According to a Reuters blog from Nov 12, the US and China account for 64 % of total CO2 emissions from the top 10 countries in the world, and are pretty much the only two countries that matter (India is the third biggest culprit, though its’ CO2 emissions are 1/2 the US’s and 1/4 of China’s). If China lopped 10 percent off its CO2 emissions total, for example, that would more than offset Germany’s entire CO2 production. So if the end goal is to limit the rise of global temperatures, the US and China have to get into some sort of competition, maybe the leader of the losing side has to wear an “I’m dirtier than you” shirt for a week or something, if there is going to be any meaningful progress on the climate change front.
Compounding the problem in the shorter term is the recent drop in oil prices. Not many consumers see that as a problem, but we all know what happens when fuel gets cheap – we buy plane tickets, order V8s in our cars and air-condition the dog’s house. For there to be true long-lasting gains in energy efficiency, oil prices need to get considerably higher so that solar, wind, geothermal, etc. options are all cheap in comparison.
So tricky times for these leaders, who simultaneously need cheap energy to keep their economies from crashing, and also need expensive energy to get everyone on the green bandwagon.
Things are considerably simpler for Vladimir Putin, who is just plain crazy. His antics could possibly just be really dark Russian humour, they have such a deadpan delivery it’s hard to tell. I understand that producing ten million barrels of oil per day and possession of a nuclear weapons arsenal (even if the cold war-vintage bombs are as scarred and dented as a 30 year old fridge that fell off a truck on the freeway) might give you a certain swagger. And fundamentally his main beef with the Ukraine is valid: a legitimately elected government that happened to be pro-Russian was overthrown and replaced in a sort of coup. The west tends to get upset when those things happen, unless of course the voting dimwits in question elected a government the west doesn’t care for. So hypocrisy is sitting on both benches on this one, but Putin’s tactics do make him stand out even in the formidable procession of Russian weirdos that have run that vast and unique country. Who spends $50 billion to stage the Winter Olympics (a disturbing question in its own right) with the main goal being to show the world the “New Russia” (their phrase, lifted from the official opening ceremonies, not mine), and then invades a neighbouring country two months later, destroying any semblance of goodwill or even the very memory of those expensive Olympics?

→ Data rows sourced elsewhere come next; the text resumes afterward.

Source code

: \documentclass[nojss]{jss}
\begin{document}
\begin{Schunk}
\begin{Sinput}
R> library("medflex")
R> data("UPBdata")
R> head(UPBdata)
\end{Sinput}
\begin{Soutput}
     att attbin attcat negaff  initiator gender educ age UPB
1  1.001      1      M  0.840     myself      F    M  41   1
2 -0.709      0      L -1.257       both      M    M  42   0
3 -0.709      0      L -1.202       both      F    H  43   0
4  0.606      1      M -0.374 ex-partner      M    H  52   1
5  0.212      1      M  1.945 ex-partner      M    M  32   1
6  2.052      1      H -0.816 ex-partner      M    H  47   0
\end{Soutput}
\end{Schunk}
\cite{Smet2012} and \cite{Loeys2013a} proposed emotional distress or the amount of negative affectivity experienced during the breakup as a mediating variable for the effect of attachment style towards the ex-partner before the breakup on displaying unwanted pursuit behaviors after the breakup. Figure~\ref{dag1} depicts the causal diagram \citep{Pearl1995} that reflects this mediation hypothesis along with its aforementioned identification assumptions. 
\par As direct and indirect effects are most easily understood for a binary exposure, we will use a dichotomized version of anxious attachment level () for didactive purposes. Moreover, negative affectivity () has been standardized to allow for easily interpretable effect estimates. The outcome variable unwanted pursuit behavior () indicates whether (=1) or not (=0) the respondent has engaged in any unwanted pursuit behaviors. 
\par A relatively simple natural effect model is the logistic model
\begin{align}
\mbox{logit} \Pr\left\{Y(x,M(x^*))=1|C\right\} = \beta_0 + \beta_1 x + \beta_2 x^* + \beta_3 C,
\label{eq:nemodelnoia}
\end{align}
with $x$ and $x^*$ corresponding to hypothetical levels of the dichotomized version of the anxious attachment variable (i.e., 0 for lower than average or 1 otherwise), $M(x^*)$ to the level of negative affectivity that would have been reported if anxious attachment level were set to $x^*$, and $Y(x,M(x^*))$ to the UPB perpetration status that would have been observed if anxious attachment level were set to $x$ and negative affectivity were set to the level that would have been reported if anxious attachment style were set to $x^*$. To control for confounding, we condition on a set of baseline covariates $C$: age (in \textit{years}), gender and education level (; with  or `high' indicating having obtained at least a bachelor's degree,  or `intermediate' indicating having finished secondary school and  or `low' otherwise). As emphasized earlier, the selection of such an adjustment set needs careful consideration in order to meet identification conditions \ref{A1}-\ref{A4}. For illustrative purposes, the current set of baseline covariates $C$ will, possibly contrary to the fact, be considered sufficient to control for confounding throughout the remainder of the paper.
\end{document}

At any rate, when the two biggest pollution emitters set aside a bunch of relatively minor irritants and agree that they should do something about the ankle-deep filth, it should be considered substantial progress, even if it takes a while to get the ball rolling. And with characters like Putin wandering around the world stage, delusional as a crack-head, taking off his shirt and flexing his 60 year old muscles to just, you know, remind us, it’s good that the two biggest superpowers are standing together watching in shared incredulity rather than joining him.